Hey @petervandoorn,
Thanks for pointing this out. I tracked down the problem. Essentially, the frontend tool used to create the events, was not reporting the start time in the same timezone as the wordpress install is set to. I made an adjustment, and now both use the same timezone, which fixes this problem on events that are created after you update.
Unfortunately, these changes are not retroactive. The best way to correct those start times right now, is to manually update the postmeta that contains the start time. The name of the meta is ‘_start’. The change you would need to make to them is two fold:
1) Update the ‘time’ portion of the timestamp, so that it reflects the appropriate starting local time. For instance, if you want the event to start at 2pm London-daylight-savings-time, you would update the time portion to read ‘T14:00:00’.

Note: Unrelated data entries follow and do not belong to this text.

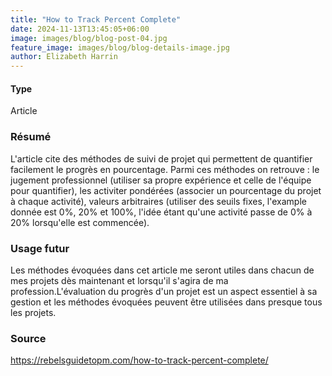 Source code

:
 ```yaml
---
title: "How to Track Percent Complete"
date: 2024-11-13T13:45:05+06:00
image: images/blog/blog-post-04.jpg
feature_image: images/blog/blog-details-image.jpg
author: Elizabeth Harrin
---
```

#### Type

Article

### Résumé

L'article cite des méthodes de suivi de projet qui permettent de quantifier facilement le progrès en pourcentage. Parmi ces méthodes on retrouve : le jugement professionnel (utiliser sa propre expérience et celle de l'équipe pour quantifier), les activiter pondérées (associer un pourcentage du projet à chaque activité), valeurs arbitraires (utiliser des seuils fixes, l'example donnée est 0%, 20% et 100%, l'idée étant qu'une activité passe de 0% à 20% lorsqu'elle est commencée).

### Usage futur

Les méthodes évoquées dans cet article me seront utiles dans chacun de mes projets dès maintenant et lorsqu'il s'agira de ma profession.L'évaluation du progrès d'un projet est un aspect essentiel à sa gestion et les méthodes évoquées peuvent être utilisées dans presque tous les projets.

### Source

https://rebelsguidetopm.com/how-to-track-percent-complete/ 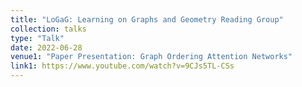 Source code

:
 ```yaml
---
title: "LoGaG: Learning on Graphs and Geometry Reading Group"
collection: talks
type: "Talk"
date: 2022-06-28 
venue1: "Paper Presentation: Graph Ordering Attention Networks"
link1: https://www.youtube.com/watch?v=9CJs5TL-CSs
---
```

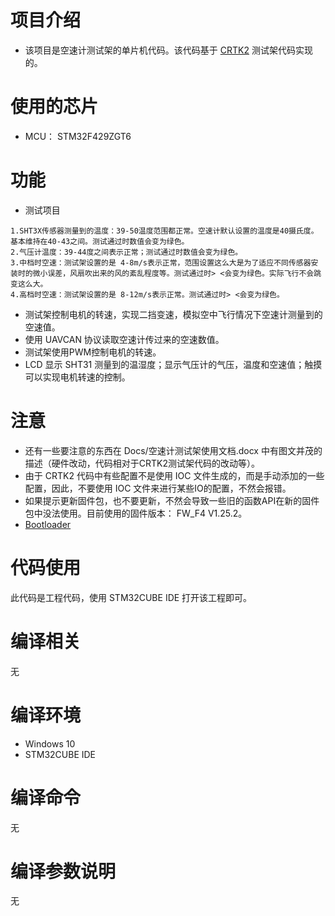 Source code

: # 项目介绍
- 该项目是空速计测试架的单片机代码。该代码基于 [CRTK2](http://git.cuav.net/microcontrollers/rtk1/crtk2/automatic_test_system.git) 测试架代码实现的。
# 使用的芯片
- MCU： STM32F429ZGT6
# 功能
- 测试项目
```
1.SHT3X传感器测量到的温度：39-50温度范围都正常。空速计默认设置的温度是40摄氏度。基本维持在40-43之间。测试通过时数值会变为绿色。
2.气压计温度：39-44度之间表示正常；测试通过时数值会变为绿色。
3.中档时空速：测试架设置的是 4-8m/s表示正常，范围设置这么大是为了适应不同传感器安装时的微小误差，风扇吹出来的风的紊乱程度等。测试通过时> <会变为绿色。实际飞行不会跳变这么大。
4.高档时空速：测试架设置的是 8-12m/s表示正常。测试通过时> <会变为绿色。
```
- 测试架控制电机的转速，实现二挡变速，模拟空中飞行情况下空速计测量到的空速值。
- 使用 UAVCAN 协议读取空速计传过来的空速数值。
- 测试架使用PWM控制电机的转速。
- LCD 显示 SHT31 测量到的温湿度；显示气压计的气压，温度和空速值；触摸可以实现电机转速的控制。
# 注意
- 还有一些要注意的东西在 Docs/空速计测试架使用文档.docx 中有图文并茂的描述（硬件改动，代码相对于CRTK2测试架代码的改动等）。
- 由于 CRTK2 代码中有些配置不是使用 IOC 文件生成的，而是手动添加的一些配置，因此，不要使用 IOC 文件来进行某些IO的配置，不然会报错。
- 如果提示更新固件包，也不要更新，不然会导致一些旧的函数API在新的固件包中没法使用。目前使用的固件版本： FW_F4 V1.25.2。
- [Bootloader](http://git.cuav.net/microcontrollers/test-stand/test_system_bootloader.git) 
# 代码使用
此代码是工程代码，使用 STM32CUBE IDE 打开该工程即可。
# 编译相关
无
# 编译环境
- Windows 10
- STM32CUBE IDE
# 编译命令
无
# 编译参数说明
无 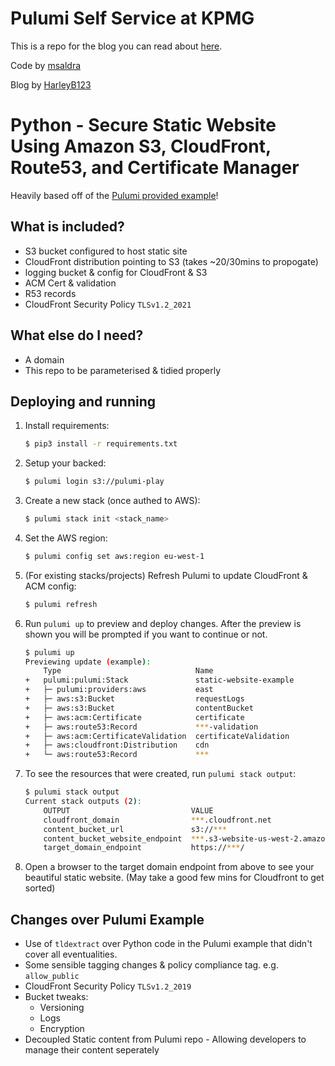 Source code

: # Pulumi Self Service at KPMG

This is a repo for the blog you can read about [here]().

Code by [msaldra](https://github.com/msaldra)

Blog by [HarleyB123](https://github.com/HarleyB123)

# Python - Secure Static Website Using Amazon S3, CloudFront, Route53, and Certificate Manager

Heavily based off of the [Pulumi provided example](https://github.com/pulumi/examples/tree/master/aws-py-static-website)! 

## What is included?

* S3 bucket configured to host static site
* CloudFront distribution pointing to S3 (takes ~20/30mins to propogate)
* logging bucket & config for CloudFront & S3
* ACM Cert & validation
* R53 records
* CloudFront Security Policy `TLSv1.2_2021`

## What else do I need?

* A domain
* This repo to be parameterised & tidied properly

## Deploying and running 

1. Install requirements:
    ```bash
    $ pip3 install -r requirements.txt
    ```

1. Setup your backed:
    ```bash
    $ pulumi login s3://pulumi-play
    ```

1. Create a new stack (once authed to AWS):

    ```bash
    $ pulumi stack init <stack_name>
    ```

1. Set the AWS region:

    ```bash
    $ pulumi config set aws:region eu-west-1
    ```

1. (For existing stacks/projects) Refresh Pulumi to update CloudFront & ACM config:

    ```bash
    $ pulumi refresh
    ```

1. Run `pulumi up` to preview and deploy changes.  After the preview is shown you will be
    prompted if you want to continue or not.

    ```bash
    $ pulumi up
    Previewing update (example):
        Type                              Name                                      Plan
    +   pulumi:pulumi:Stack               static-website-example                    create
    +   ├─ pulumi:providers:aws           east                                      create
    +   ├─ aws:s3:Bucket                  requestLogs                               create
    +   ├─ aws:s3:Bucket                  contentBucket                             create
    +   ├─ aws:acm:Certificate            certificate                               create
    +   ├─ aws:route53:Record             ***-validation                            create
    +   ├─ aws:acm:CertificateValidation  certificateValidation                     create
    +   ├─ aws:cloudfront:Distribution    cdn                                       create
    +   └─ aws:route53:Record             ***                                       create
    ```

1. To see the resources that were created, run `pulumi stack output`:

    ```bash
    $ pulumi stack output
    Current stack outputs (2):
        OUTPUT                           VALUE
        cloudfront_domain                ***.cloudfront.net
        content_bucket_url               s3://***
        content_bucket_website_endpoint  ***.s3-website-us-west-2.amazonaws.com
        target_domain_endpoint           https://***/
    ```

1. Open a browser to the target domain endpoint from above to see your beautiful static website. (May take a good few mins for Cloudfront to get sorted)

## Changes over Pulumi Example

* Use of `tldextract` over Python code in the Pulumi example that didn't cover all eventualities.
* Some sensible tagging changes & policy compliance tag. e.g. `allow_public` 
* CloudFront Security Policy `TLSv1.2_2019` 
* Bucket tweaks:
    * Versioning
    * Logs
    * Encryption
* Decoupled Static content from Pulumi repo - Allowing developers to manage their content seperately
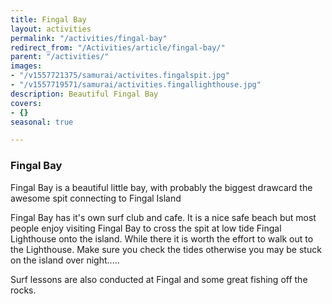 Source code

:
 ```yaml
---
title: Fingal Bay
layout: activities
permalink: "/activities/fingal-bay"
redirect_from: "/Activities/article/fingal-bay/"
parent: "/activities/"
images:
- "/v1557721375/samurai/activites.fingalspit.jpg"
- "/v1557719571/samurai/activities.fingallighthouse.jpg"
description: Beautiful Fingal Bay
covers:
- {}
seasonal: true

---
```

### Fingal Bay

Fingal Bay is a beautiful little bay, with probably the biggest drawcard the awesome spit connecting to Fingal Island

Fingal Bay has it's own surf club and cafe.  It is a nice safe beach but most people enjoy visiting Fingal Bay to cross the spit at low tide Fingal Lighthouse onto the island.  While there it is worth the effort to walk out to the Lighthouse.  Make sure you check the tides otherwise you may be stuck on the island over night.....

Surf lessons are also conducted at Fingal and some great fishing off the rocks.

2) Second, you will need to update the ‘timezone’ portion of the start time, so that it reflects your appropriate local timezone. For instance, if you want the event to start at 2pm London-daylight-savings-time, you would update the time portion to read ‘+01:00’.
*) So as a final result, if you have an event on august 4th 2016 at 2pm london-daylight-savings-time, the timestamp should read ‘2016-08-04T14:00:00+01:00’
I will be working on a tool that can be used to update the timestamps appropriately, but it will not be done today. Most likely, it will be ready sometime next weekish. If you need the immediate change though, you can follow the above instructions, and get them right before then.
Again thanks for finding this, as always.